9話 命名

 命名




『駆逐艦収納完了』


収納が完了したよ。今は、六角形の機工からホログラムで出ている、画面をタッチして動かしている。じゃあ次は精査だね。精査アイコンをタッチしてっと、時間が出たね。2時間。これなら早く終わりそうだね。後は命名と建造だね。えっと、たしか、ここの名前の部分をタッチして、命名操作はしたことないから、少し戸惑いつつも、何とか命名完了。僕と同じ名前、皐月と命名に成功した。よしこれで最後の建造に取り掛かれる。けど、資材が足りない気がするけど、とりあえず建造開始してみよう。

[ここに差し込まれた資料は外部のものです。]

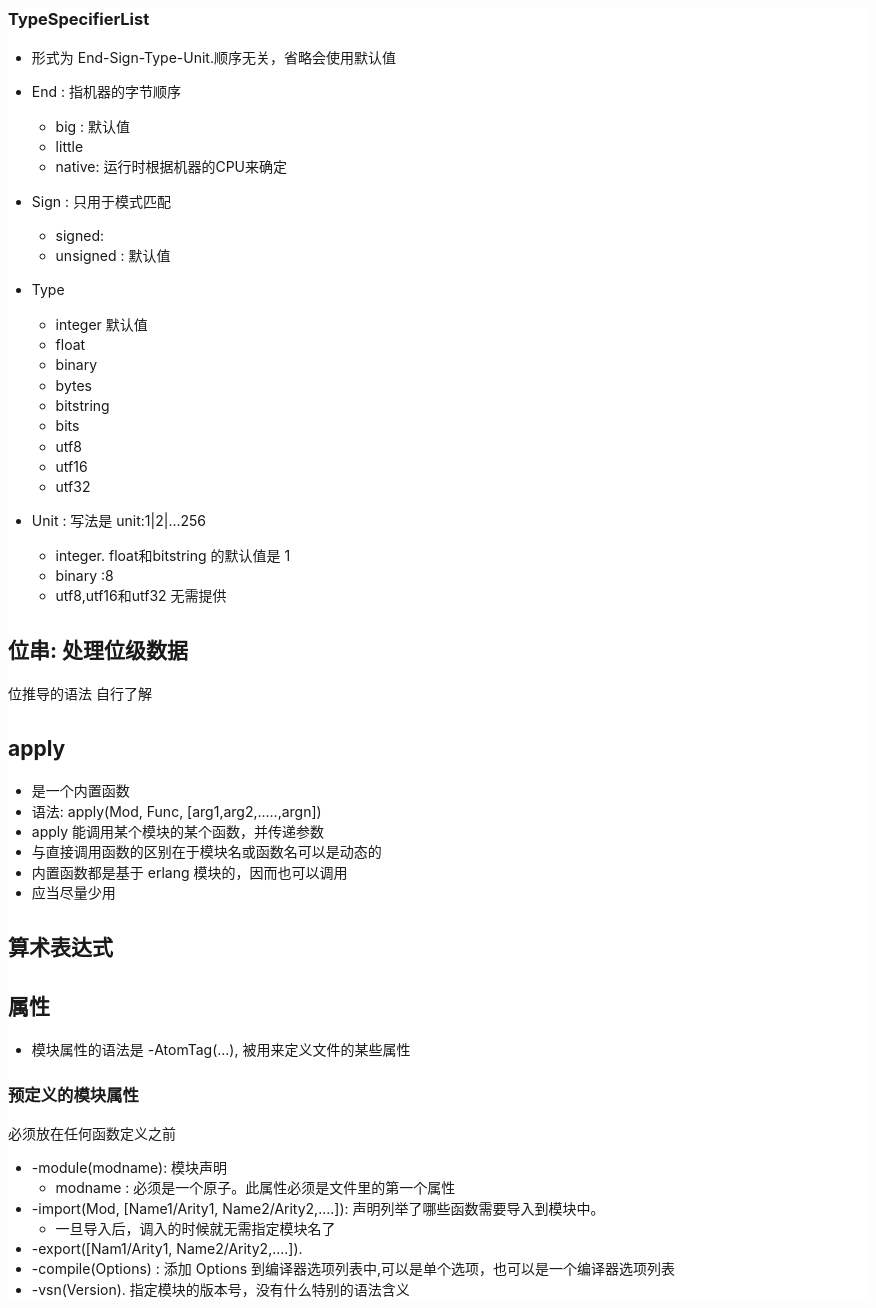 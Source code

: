 ### TypeSpecifierList

- 形式为 End-Sign-Type-Unit.顺序无关，省略会使用默认值
- End : 指机器的字节顺序
  - big : 默认值
  - little
  - native: 运行时根据机器的CPU来确定 

- Sign : 只用于模式匹配
  - signed:
  - unsigned : 默认值
- Type
  - integer 默认值
  - float
  - binary
  - bytes
  - bitstring
  - bits
  - utf8
  - utf16
  - utf32
- Unit : 写法是 unit:1|2|...256
  - integer. float和bitstring 的默认值是 1
  - binary :8
  - utf8,utf16和utf32 无需提供

## 位串: 处理位级数据

位推导的语法 自行了解

## apply

- 是一个内置函数
- 语法: apply(Mod, Func, [arg1,arg2,.....,argn])
- apply 能调用某个模块的某个函数，并传递参数
- 与直接调用函数的区别在于模块名或函数名可以是动态的
- 内置函数都是基于 erlang 模块的，因而也可以调用
- 应当尽量少用

## 算术表达式



## 属性

- 模块属性的语法是 -AtomTag(...), 被用来定义文件的某些属性

### 预定义的模块属性

必须放在任何函数定义之前

- -module(modname): 模块声明
  - modname : 必须是一个原子。此属性必须是文件里的第一个属性
- -import(Mod, [Name1/Arity1, Name2/Arity2,....]): 声明列举了哪些函数需要导入到模块中。
  - 一旦导入后，调入的时候就无需指定模块名了
- -export([Nam1/Arity1, Name2/Arity2,....]).
- -compile(Options) : 添加 Options 到编译器选项列表中,可以是单个选项，也可以是一个编译器选项列表
- -vsn(Version). 指定模块的版本号，没有什么特别的语法含义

『鋼材が、後、50トン程足りません。今すぐ鋼材を機工に接近させ、調達して下さい』


やっぱり足りない。ならば、さっき言われたように、金属資源を分けてもらおう。そう思い、少し歩きだすと、さっき見た子がいた。たしか、


「伊和ちゃんだっけ? 悪いんだけど、使っていい金属資材ってどこかな?」


「あ、確か~。皐月だっけ? 多分こっち~」


ついて行くと、格納庫に入って、僕も続いて、入るとそこには、戦闘機と共に、金属資材の山がビニールシートの下から顔を覗かせていた。

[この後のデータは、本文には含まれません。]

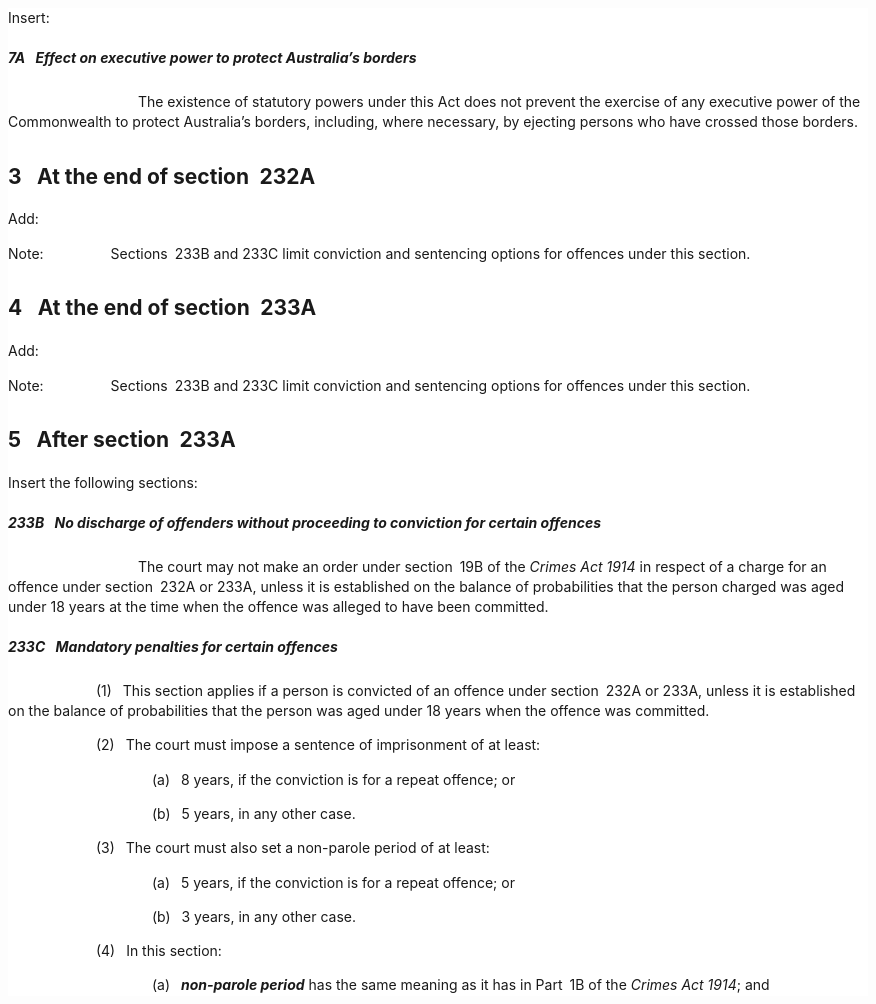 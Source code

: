 Insert:

##### <a id="7A"></a>7A  Effect on executive power to protect Australia’s borders

                   The existence of statutory powers under this Act does not prevent the exercise of any executive power of the Commonwealth to protect Australia’s borders, including, where necessary, by ejecting persons who have crossed those borders.

## 3  At the end of section 232A

Add:

Note:          Sections 233B and 233C limit conviction and sentencing options for offences under this section.

## 4  At the end of section 233A

Add:

Note:          Sections 233B and 233C limit conviction and sentencing options for offences under this section.

## 5  After section 233A

Insert the following sections:

##### <a id="233B"></a>233B  No discharge of offenders without proceeding to conviction for certain offences

                   The court may not make an order under section 19B of the _Crimes Act 1914_ in respect of a charge for an offence under section 232A or 233A, unless it is established on the balance of probabilities that the person charged was aged under 18 years at the time when the offence was alleged to have been committed.

##### <a id="233C"></a>233C  Mandatory penalties for certain offences

             (1)  This section applies if a person is convicted of an offence under section 232A or 233A, unless it is established on the balance of probabilities that the person was aged under 18 years when the offence was committed.

             (2)  The court must impose a sentence of imprisonment of at least:

                     (a)  8 years, if the conviction is for a repeat offence; or

                     (b)  5 years, in any other case.

             (3)  The court must also set a non-parole period of at least:

                     (a)  5 years, if the conviction is for a repeat offence; or

                     (b)  3 years, in any other case.

             (4)  In this section:

                     (a)  **_non-parole period_** has the same meaning as it has in Part 1B of the _Crimes Act 1914_; and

「すごい量の鉄の延べ棒だね。これ使っていいのかい?」


「そうね~。いいって言ってたわよ」


「ありがとう。じゃあ、かまわずに使わせてもらうよ」


機工を鉄の延べ棒に当てて、吸収を押す。大きさは延べ棒サイズの物を50トンまで。開始ボタンを押す。そして、


「調達完了だね。じゃあ、先に命名してっと、文月を建造っと」


「時間はどう~? 6時間以内なら、紫波に連絡しなくていいって言われているのだけど~」


「うん、大丈夫。5時間だよ。と言うか、なんで君はそんな指令を受けているんだい? 僕の前を偶然通りかかっただけなのに」


「あ~、それはね~、歩いているうちに、念話を飛ばしておいたからよ。それはそうと、なんで、紫波様は、資材を渡してまで~、駆逐艦を建造するわけ~?」


「いや、僕にもわからないけど、何か作戦があるみたいだよ」


「まぁ~、私も聞いてたから~、それは分かるんだけど~、コンボ? っていうのがよく解んないしぃ、それにぃ駆逐艦でできる事なんて、限られてるじゃん?」


「たしかにね。けどさ、君の所の艦長の言葉なんだよ。信じないの? というか、紫波の苗字て、紀光だったりする?」


「当たり~。あの人は、紀光ってぇ苗字ねぇ。だから信じたいんだけどぉ、偶にあの人寝ぼけたこと言うからさ~」


「寝ぼけたことって何なんだい?」


「ゴトから連絡が入ったとかねぇ、紀光研究所を壊して回るやつから連絡なんて入るはずないじゃない」


「たしかにね」


「挙句の果てには、ゴトも元は紀光だったとか、あいつは、あっしのせいで、今みたいになったとか言うんだよぉ。どう思う?」


「ゴトが、元紀光だっていうのかい? でも、それなら話が通る気がするよ。あいつらが使っていた、機工をゴトが作ったというなら、あの強さも納得かも知れないね」


「機工ってぇ、この機工?」


「ううん、その機工じゃなくて、八角形の機工だよ」


「じゃあ、違うかー。機工と言ったら、紀光グループが作りだした、昔の兵器を現代に、伝説、近代化改装などを施した物を作る、六角形の手のひら型工場だしぃ」


「そうだね。けど近い形をしているから、真似て作られたのかだと思うんだけど」


「マネじゃない?」


「うーん、そうなのかな? そういえば、式の手術は好調なのかな」


「あたしには判んないな~。あ、後、紫波様が、ある部屋を好きに使って良いって言ってたわよ。たしか、507号室だったかしら」


そう言って、歩き出す。僕もそれに続き、階段を下り、住居スペースへと向かう。そして、着いた部屋は、ベットとpcがあり、


「pcも使っていいよ~」


と言ってどこかに行ってしまった。少し室内を調べた後、pcを起動。紀光とゴトの関係と打ち込むと、やっぱり、政府でも攻めあぐねている紀光研究所を簡単に陥落させているゴトは、元々紀光と関係あったのではないかと言っている人を見つけた。しかし、それ以外は分からず終い。けどまあそんなものか。そう言い聞かせ僕はベットで横になった。